Mums Funeral and chapel of rest

Hello,

Looking for some advice as to what to do as I really don't know what to do.

I lost my mum unexpectedly to lung cancer on 17th February 2021. It's been such a difficult time trying to do the right thing for everyone. I was so close to my mum she was simply my everything to me and my three daughters her lost as been a blow to my stomach and I feel the loss of her every minute of every hour of everyday since she died at home with me my dad and my two brothers.
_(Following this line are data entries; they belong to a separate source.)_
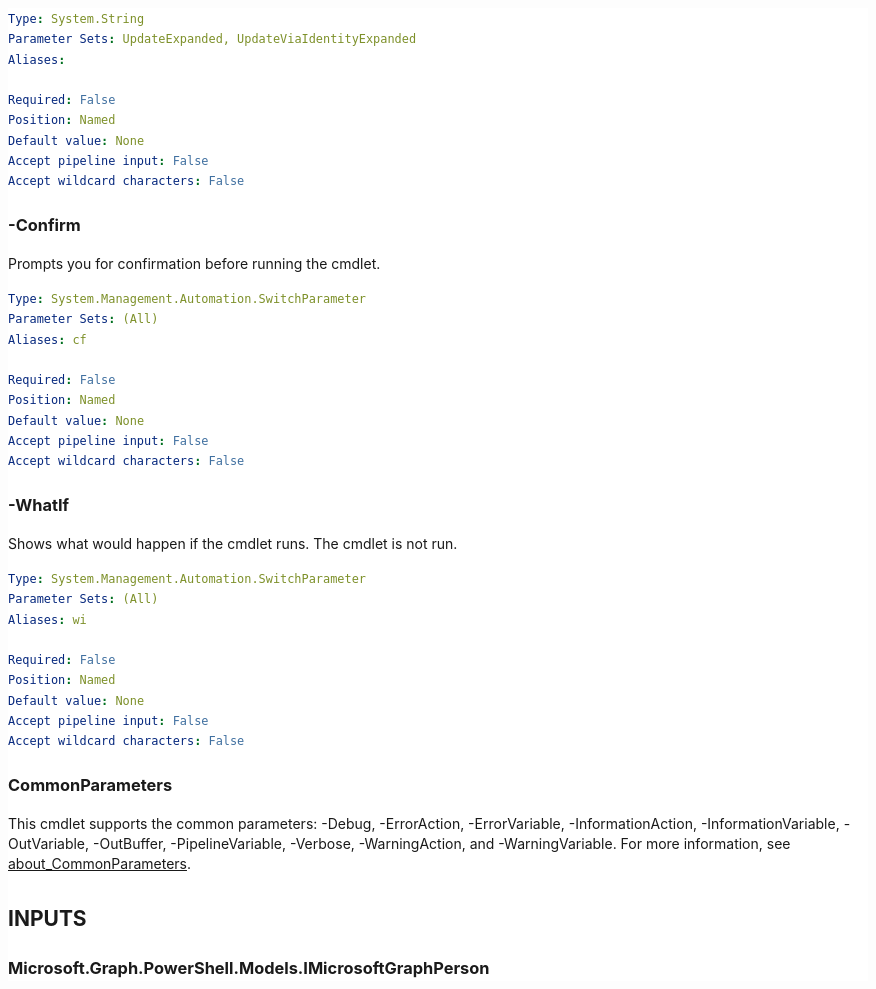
 ```yaml
Type: System.String
Parameter Sets: UpdateExpanded, UpdateViaIdentityExpanded
Aliases:

Required: False
Position: Named
Default value: None
Accept pipeline input: False
Accept wildcard characters: False
```

### -Confirm
Prompts you for confirmation before running the cmdlet.

```yaml
Type: System.Management.Automation.SwitchParameter
Parameter Sets: (All)
Aliases: cf

Required: False
Position: Named
Default value: None
Accept pipeline input: False
Accept wildcard characters: False
```

### -WhatIf
Shows what would happen if the cmdlet runs.
The cmdlet is not run.

```yaml
Type: System.Management.Automation.SwitchParameter
Parameter Sets: (All)
Aliases: wi

Required: False
Position: Named
Default value: None
Accept pipeline input: False
Accept wildcard characters: False
```

### CommonParameters
This cmdlet supports the common parameters: -Debug, -ErrorAction, -ErrorVariable, -InformationAction, -InformationVariable, -OutVariable, -OutBuffer, -PipelineVariable, -Verbose, -WarningAction, and -WarningVariable. For more information, see [about_CommonParameters](http://go.microsoft.com/fwlink/?LinkID=113216).

## INPUTS

### Microsoft.Graph.PowerShell.Models.IMicrosoftGraphPerson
I have arranged my mums funeral pretty much by myself as the rest of my family, was to upset to manage to organising this. I knew my mum best as I am the only daughter,  so I guess it made sense as my dad is not well enough to take this on alone. 
 

My mums funeral is on Monday15th (day after Mother's Day of all days) we have been told we can see my mum in the chapel of rest on Wednesday 10th March (three wks after my mums passing) I am so scared and not sure what to do. I have always previously visited other family members such as my mammar and grandad (my mums parents) but my mum never wished to abs I went with my aunties and uncles (my mums brothers and sisters). I just don't no if I should or not I feel mixed with guilt if I don't or the pain of not seeing my mum for the last time on earth. This is affecting me so much at the minute and I haven't got long left to make my decision. No one else wants to see my mum as they all find this so upsetting I feel sad by this but I understand why as I also feel I don't want this lasting memory either, it was hard enough to watch her leave us the first time. Any advice would be so appricated.

thank you in advance.

PS I hope I haven't upset anyone with my post, sorry if I have.

take care all. 

 

 

  • Hello, my husband passed in January, exactly the same cancer and unexpectantly in our arms. I think you’ ll follow your instinct. We’re struggling, going through it all. Here if you want to talk x

  • Hi, 

    I'm so sorry to hear about your Mum. It must be hard being the main person organising your Mum's funeral but it's lovely that you know her so well so you will do an amazing job as you know the things she would want. 
     

    My Mum died the end of January to cancer. Her funeral is also 15th March - nearly 2 months after she passed away. The delay is due to the cemetery only doing 2 burials a day. I went to the chapel of rest 2 weeks ago which was 4 weeks after my Mum passed away. I am really glad I went. She looked peaceful. It wasn't easy seeing her because it made her death feel more real. I cried loads but I cry loads day to day anyway so seeing her didn't make me feel worse. I think it is such a personal choice that there is no right or wrong answer if you go or don't go. 
     

    Hope all goes well! 
     

    J xx 

  • Hi J,

    Thank you for your message it was comfort to know that someone else it's feeling all these emotions. It's been a tough few weeks. I did manage to sit with my mum for a couple of hours but decided that actually seeing her was something I couldn't do as to frighten of the affects this would have had on me. I knew my mum wouldn't have wanted me suffering in that way as she was very protective over me. My close cousin did the things I couldn't bring myself to do for my mum as I needed to know I had taken care of all the little things that brought comfort to my mum. 
    I am totally dreading saying my finally good bye to my beautiful mum but feel I need to put my amazing mum to rest and than try and to continue living without my 'go to person' it's the little things I miss like my total pointless telephone calls to my mum who would happily listen to me as if I was the most important person in her life. 
    I do hope your mums funeral goes well too and I will be thinking of you and your family at this sad day. I to offer some comfort that you are not alone as I will also be going through the worse day of my life.

    I never imagine I was going to lose my mum in the most unexpected way and that this year was going to be the year that would change the way I live forever.